La particularité de cette opération, opportunément dénommée Optic nerve, a été de porter sur les échanges d'images entre personnes non suspectées de terrorisme. Les données ont été principalement interceptées à l'occasion de leur transit par les noeuds de communication transatlantiques ou internes à l'Europe. En 2008, pendant 6 mois, Optic nerve a ainsi collecté les images associés à des conversations entre particuliers. Des logiciels destinés à la reconnaissance des visages ont été utilisés. Un certain pourcentage de ces interceptions a été stockés durablement dans les serveurs de l'Agence, sans doute pour usage ultérieur.

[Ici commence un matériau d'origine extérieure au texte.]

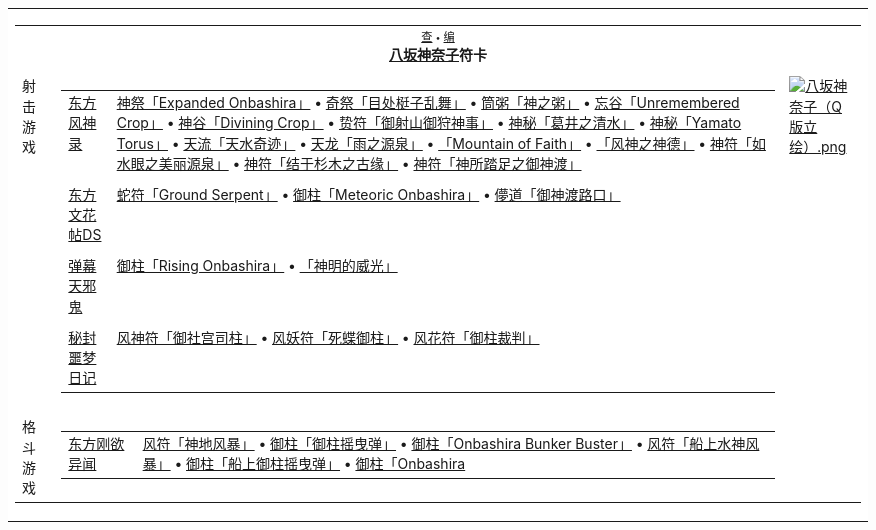 <table><tbody><tr><td><table cellspacing="0" class="nowraplinks mw-collapsible mw-collapsed" style="width:100%;;;"><tbody><tr><th style=";" colspan="3" class="navbox-title"><div class="navbar"><div class="noprint plainlinksneverexpand" style="background-color:transparent; padding:0; font-weight:normal; font-size:80%; white-space:nowrap;"><a href="./模板-八坂神奈子符卡导航.md" title="模板:八坂神奈子符卡导航"><span style=";;border:none;" title="查看这个模板">查</span></a>&#160;<span style="font-size:80%;">•</span>&#160;<a href="/index.php?title=%E6%A8%A1%E6%9D%BF:%E5%85%AB%E5%9D%82%E7%A5%9E%E5%A5%88%E5%AD%90%E7%AC%A6%E5%8D%A1%E5%AF%BC%E8%88%AA&amp;action=edit"><span style=";;border:none;" title="您可以编辑这个模板。请在储存变更之前先预览">编</span></a></div></div><span><a href="./八坂神奈子.md" title="八坂神奈子">八坂神奈子</a>符卡</span></th></tr><tr><td></td></tr><tr><td class="navbox-group" style=";;">射击游戏</td><td style=";;" class="navbox-list navbox-odd"><div></div><table cellspacing="0" class="nowraplinks navbox-subgroup" style="width:100%;;;;"><tbody><tr><td class="navbox-group" style=";;"><div><a href="./东方风神录.md" title="东方风神录">东方风神录</a></div></td><td style=";;" class="navbox-list navbox-odd"><div><a href="./神祭「Expanded_Onbashira」.md" class="mw-redirect" title="神祭「Expanded Onbashira」">神祭「Expanded Onbashira」</a> &#8226; <a href="./奇祭「目处梃子乱舞」.md" class="mw-redirect" title="奇祭「目处梃子乱舞」">奇祭「目处梃子乱舞」</a> &#8226; <a href="./筒粥「神之粥」.md" class="mw-redirect" title="筒粥「神之粥」">筒粥「神之粥」</a> &#8226; <a href="./忘谷「Unremembered_Crop」.md" class="mw-redirect" title="忘谷「Unremembered Crop」">忘谷「Unremembered Crop」</a> &#8226; <a href="./神谷「Divining_Crop」.md" class="mw-redirect" title="神谷「Divining Crop」">神谷「Divining Crop」</a> &#8226; <a href="./贽符「御射山御狩神事」.md" class="mw-redirect" title="贽符「御射山御狩神事」">贽符「御射山御狩神事」</a> &#8226; <a href="./神秘「葛井之清水」.md" class="mw-redirect" title="神秘「葛井之清水」">神秘「葛井之清水」</a> &#8226; <a href="./神秘「Yamato_Torus」.md" class="mw-redirect" title="神秘「Yamato Torus」">神秘「Yamato Torus」</a> &#8226; <a href="./天流「天水奇迹」.md" class="mw-redirect" title="天流「天水奇迹」">天流「天水奇迹」</a> &#8226; <a href="./天龙「雨之源泉」.md" class="mw-redirect" title="天龙「雨之源泉」">天龙「雨之源泉」</a> &#8226; <a href="./「Mountain_of_Faith」.md" class="mw-redirect" title="「Mountain of Faith」">「Mountain of Faith」</a> &#8226; <a href="./「风神之神德」.md" class="mw-redirect" title="「风神之神德」">「风神之神德」</a> &#8226; <a href="./神符「如水眼之美丽源泉」.md" class="mw-redirect" title="神符「如水眼之美丽源泉」">神符「如水眼之美丽源泉」</a> &#8226; <a href="./神符「结于杉木之古缘」.md" class="mw-redirect" title="神符「结于杉木之古缘」">神符「结于杉木之古缘」</a> &#8226; <a href="./神符「神所踏足之御神渡」.md" class="mw-redirect" title="神符「神所踏足之御神渡」">神符「神所踏足之御神渡」</a></div></td></tr><tr><td></td></tr><tr><td class="navbox-group" style=";;"><div><a href="./东方文花帖DS.md" title="东方文花帖DS">东方文花帖DS</a></div></td><td style=";;" class="navbox-list navbox-even"><div><a href="./蛇符「Ground_Serpent」.md" class="mw-redirect" title="蛇符「Ground Serpent」">蛇符「Ground Serpent」</a> &#8226; <a href="./御柱「Meteoric_Onbashira」.md" class="mw-redirect" title="御柱「Meteoric Onbashira」">御柱「Meteoric Onbashira」</a> &#8226; <a href="./儚道「御神渡路口」.md" class="mw-redirect" title="儚道「御神渡路口」">儚道「御神渡路口」</a></div></td></tr><tr><td></td></tr><tr><td class="navbox-group" style=";;"><div><a href="./弹幕天邪鬼.md" title="弹幕天邪鬼">弹幕天邪鬼</a></div></td><td style=";;" class="navbox-list navbox-odd"><div><a href="./御柱「Rising_Onbashira」.md" class="mw-redirect" title="御柱「Rising Onbashira」">御柱「Rising Onbashira」</a> &#8226; <a href="./「神明的威光」.md" class="mw-redirect" title="「神明的威光」">「神明的威光」</a></div></td></tr><tr><td></td></tr><tr><td class="navbox-group" style=";;"><div><a href="./秘封噩梦日记.md" title="秘封噩梦日记">秘封噩梦日记</a></div></td><td style=";;" class="navbox-list navbox-even"><div><a href="./风神符「御社宫司柱」.md" class="mw-redirect" title="风神符「御社宫司柱」">风神符「御社宫司柱」</a> &#8226; <a href="./风妖符「死蝶御柱」.md" class="mw-redirect" title="风妖符「死蝶御柱」">风妖符「死蝶御柱」</a> &#8226; <a href="./风花符「御柱裁判」.md" class="mw-redirect" title="风花符「御柱裁判」">风花符「御柱裁判」</a></div></td></tr></tbody></table><div></div></td><td class="navbox-image" style="" rowspan="5"><a href="./文件-八坂神奈子（Q版立绘）.png.md" class="image"><img alt="八坂神奈子（Q版立绘）.png" src="https://upload.thwiki.cc/thumb/b/b3/%E5%85%AB%E5%9D%82%E7%A5%9E%E5%A5%88%E5%AD%90%EF%BC%88Q%E7%89%88%E7%AB%8B%E7%BB%98%EF%BC%89.png/160px-%E5%85%AB%E5%9D%82%E7%A5%9E%E5%A5%88%E5%AD%90%EF%BC%88Q%E7%89%88%E7%AB%8B%E7%BB%98%EF%BC%89.png" decoding="async" loading="lazy" width="160" height="160" srcset="https://upload.thwiki.cc/thumb/b/b3/%E5%85%AB%E5%9D%82%E7%A5%9E%E5%A5%88%E5%AD%90%EF%BC%88Q%E7%89%88%E7%AB%8B%E7%BB%98%EF%BC%89.png/240px-%E5%85%AB%E5%9D%82%E7%A5%9E%E5%A5%88%E5%AD%90%EF%BC%88Q%E7%89%88%E7%AB%8B%E7%BB%98%EF%BC%89.png 1.5x, https://upload.thwiki.cc/thumb/b/b3/%E5%85%AB%E5%9D%82%E7%A5%9E%E5%A5%88%E5%AD%90%EF%BC%88Q%E7%89%88%E7%AB%8B%E7%BB%98%EF%BC%89.png/320px-%E5%85%AB%E5%9D%82%E7%A5%9E%E5%A5%88%E5%AD%90%EF%BC%88Q%E7%89%88%E7%AB%8B%E7%BB%98%EF%BC%89.png 2x" data-file-width="500" data-file-height="500"></a></td></tr><tr><td></td></tr><tr><td class="navbox-group" style=";;">格斗游戏</td><td style=";;" class="navbox-list navbox-even"><div></div><table cellspacing="0" class="nowraplinks navbox-subgroup" style="width:100%;;;;"><tbody><tr><td class="navbox-group" style=";;"><div><a href="./东方刚欲异闻.md" title="东方刚欲异闻">东方刚欲异闻</a></div></td><td style=";;" class="navbox-list navbox-odd"><div><a href="./风符「神地风暴」.md" class="mw-redirect" title="风符「神地风暴」">风符「神地风暴」</a> &#8226; <a href="./御柱「御柱摇曳弹」.md" class="mw-redirect" title="御柱「御柱摇曳弹」">御柱「御柱摇曳弹」</a> &#8226; <a href="./御柱「Onbashira_Bunker_Buster」.md" class="mw-redirect" title="御柱「Onbashira Bunker Buster」">御柱「Onbashira Bunker Buster」</a> &#8226; <a href="./风符「船上水神风暴」.md" class="mw-redirect" title="风符「船上水神风暴」">风符「船上水神风暴」</a> &#8226; <a href="./御柱「船上御柱摇曳弹」.md" class="mw-redirect" title="御柱「船上御柱摇曳弹」">御柱「船上御柱摇曳弹」</a> &#8226; <a href="./御柱「Onbashira_Torpedo」.md" class="mw-redirect" title="御柱「Onbashira Torpedo」">御柱「Onbashira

Comme on pouvait le supposer, beaucoup de ces échanges portaient explicitement sur des questions sexuelles, avec échanges de séquences dites pudiquement par l'Agence « inappropriées ». Une mise en garde du GCHQ à ses personnels leur a d'ailleurs demandé de ne pas passer trop de temps à les « étudier ». L'article ne dit pas si certains de ces employés ou de leurs amis ne s'en sont pas servi pour conduire de petits chantages personnels. Le risque est infime, mais il existe.

Le Guardian indique par ailleurs que seront (ou sont déjà) en cause, outre les caméras pour vidéo, différents produits qui vont se développer sur le Web, notamment la Xbox 360's Kinect camera de Microsoft. Les consoles de jeu sont aussi scrutées. Les services de renseignements y introduisent ou introduiront des puces et logiciels d'espionnage, apparemment à l'insu des fabricants de ces appareils mais surtout à l'insu de leurs utilisateurs.

Comme l'on pouvait s'y attendre, Yahoo et Microsoft, entre autres, se sont bruyamment indignés et ont juré que ces intrusions ne se reproduiront plus. Mais selon l'expression, les promesses n'engagent que ceux qui y croient. Nous pouvons pour notre part proposer quelques réflexions à l'intention des citoyens ou des organismes qui, tels la CNIL en France, pensent bien naïvement avoir mis en place toutes les précautions utiles à la défense des libertés publiques.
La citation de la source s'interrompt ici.